Lewis wrote a book on the subject - The Abolition of Man - Quote (refering to Coleridge's response to two people, a woman who said it was 'pretty' & a man who said it was 'sublime'.)
'The reason why Coleridge agreed with the tourist who called the cataract sublime & disagreed with the one who called it pretty was of couse that he believed inanimate nature to be such that certain responses could be more 'just' or 'ordinate' or 'appropriate' to it than others. And he believed (correctly) that the tourists thought the same. The man who described the cataract as sublime was not intending simply to describe his own emotions about it: he was also claiming that the object was one which merited those emotions. But for this claim there would be nothing to agree or disagree about. To disagree with This is pretty if those words simply described the lady's feelings, would be absurd: if she had said I feel sick Coleridge would hardly have replied No; I feel quite well.
He goes on:
The chinese also speak of a great thing (the greatest thing) called the Tao. It is the reality beyond all ppredicates, the abyss that was before the Creator Himself. it is Nature, it is the Way, it is the Road. It is the way in which the Universe goes on, the Way in which things everlastingly emerge, stilly & tranquilly, into Space & Time. It is also the Way in which every man should tread in imitation of that cosmic & supercosmic progression, conforming all activities to that great exemplar.... It is the doctrine of objective value, the belief that certain attitudes are really true & others really false, to the kind of theing the universe is, & the kind of things we are...And because our approvals & disapprovals are thus recognitions of objective value or responses to an objective order, therefore emotional states can be in harmony with reason... or out of harmoony with reason. No emotion is, in itself, a judgement; in that sense all emotions & sentiments are alogical. But they can be reasonable or unreasonable as they conform to Reason or fail to conform.

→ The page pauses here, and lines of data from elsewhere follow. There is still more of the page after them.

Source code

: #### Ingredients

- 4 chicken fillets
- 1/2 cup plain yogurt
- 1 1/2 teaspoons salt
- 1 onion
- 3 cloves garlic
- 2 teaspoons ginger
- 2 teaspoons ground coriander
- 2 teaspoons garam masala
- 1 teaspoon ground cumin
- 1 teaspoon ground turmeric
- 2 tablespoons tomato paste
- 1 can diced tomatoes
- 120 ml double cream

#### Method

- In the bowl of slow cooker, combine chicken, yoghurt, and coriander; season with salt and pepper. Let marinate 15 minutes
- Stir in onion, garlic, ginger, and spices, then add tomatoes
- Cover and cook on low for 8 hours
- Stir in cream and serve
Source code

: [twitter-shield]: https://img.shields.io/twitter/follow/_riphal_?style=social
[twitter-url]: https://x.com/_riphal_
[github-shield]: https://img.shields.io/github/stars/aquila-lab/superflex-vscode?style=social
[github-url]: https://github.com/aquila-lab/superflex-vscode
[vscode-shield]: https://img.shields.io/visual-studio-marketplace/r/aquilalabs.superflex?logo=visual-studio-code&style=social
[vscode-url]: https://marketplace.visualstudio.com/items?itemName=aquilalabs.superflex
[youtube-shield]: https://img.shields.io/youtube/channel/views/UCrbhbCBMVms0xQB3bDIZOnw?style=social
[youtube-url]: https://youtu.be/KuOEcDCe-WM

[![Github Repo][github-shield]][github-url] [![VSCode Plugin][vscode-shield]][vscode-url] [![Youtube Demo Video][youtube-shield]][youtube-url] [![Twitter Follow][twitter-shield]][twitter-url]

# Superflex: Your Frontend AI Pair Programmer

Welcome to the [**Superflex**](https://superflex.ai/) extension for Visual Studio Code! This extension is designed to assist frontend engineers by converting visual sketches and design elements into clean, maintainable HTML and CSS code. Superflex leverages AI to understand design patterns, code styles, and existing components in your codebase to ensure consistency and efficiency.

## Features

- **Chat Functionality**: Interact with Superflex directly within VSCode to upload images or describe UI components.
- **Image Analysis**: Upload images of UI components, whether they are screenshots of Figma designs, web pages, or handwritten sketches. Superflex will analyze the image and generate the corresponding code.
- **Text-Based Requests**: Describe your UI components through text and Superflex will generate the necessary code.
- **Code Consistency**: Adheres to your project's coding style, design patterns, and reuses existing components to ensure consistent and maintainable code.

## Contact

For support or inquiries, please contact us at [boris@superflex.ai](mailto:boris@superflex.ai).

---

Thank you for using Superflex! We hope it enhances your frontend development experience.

This thing which I have called for convenience Tao & which others may call Natural Law or Traditional Morality or the First Principles of Practical Reason or the First Platitudes, is not one among a series of possible systems of value. It is the sole source of all value judgements. If it is rejected, all value is rejected. If any value is retained, it is retained.
But you cannot go on 'explaining away' forever: you will find you have explained explanation itself away. You cannot go on 'seeing through' things forever. the whole point of seeing through somethiing is to see something through it. It is good that the window should be transparent, because the street or garden beyond it is opaque. How if you saw through the garden too? It is no use trying to 'see through' first principles. If you see through everything, then everything is transparent. But a wholly transparent world is an invisible world. To 'see through' all things is the same as not to see.'
I still feel that you & Aiwendil are wanting 'Truth' reduced to a set of 'facts' which you can analyse & 'see through', rather than accepting that is the 'source' of 'facts' as well as everything else. We cannot see through the Mountains to what's beyond. We have to climb over them in order to see what's there.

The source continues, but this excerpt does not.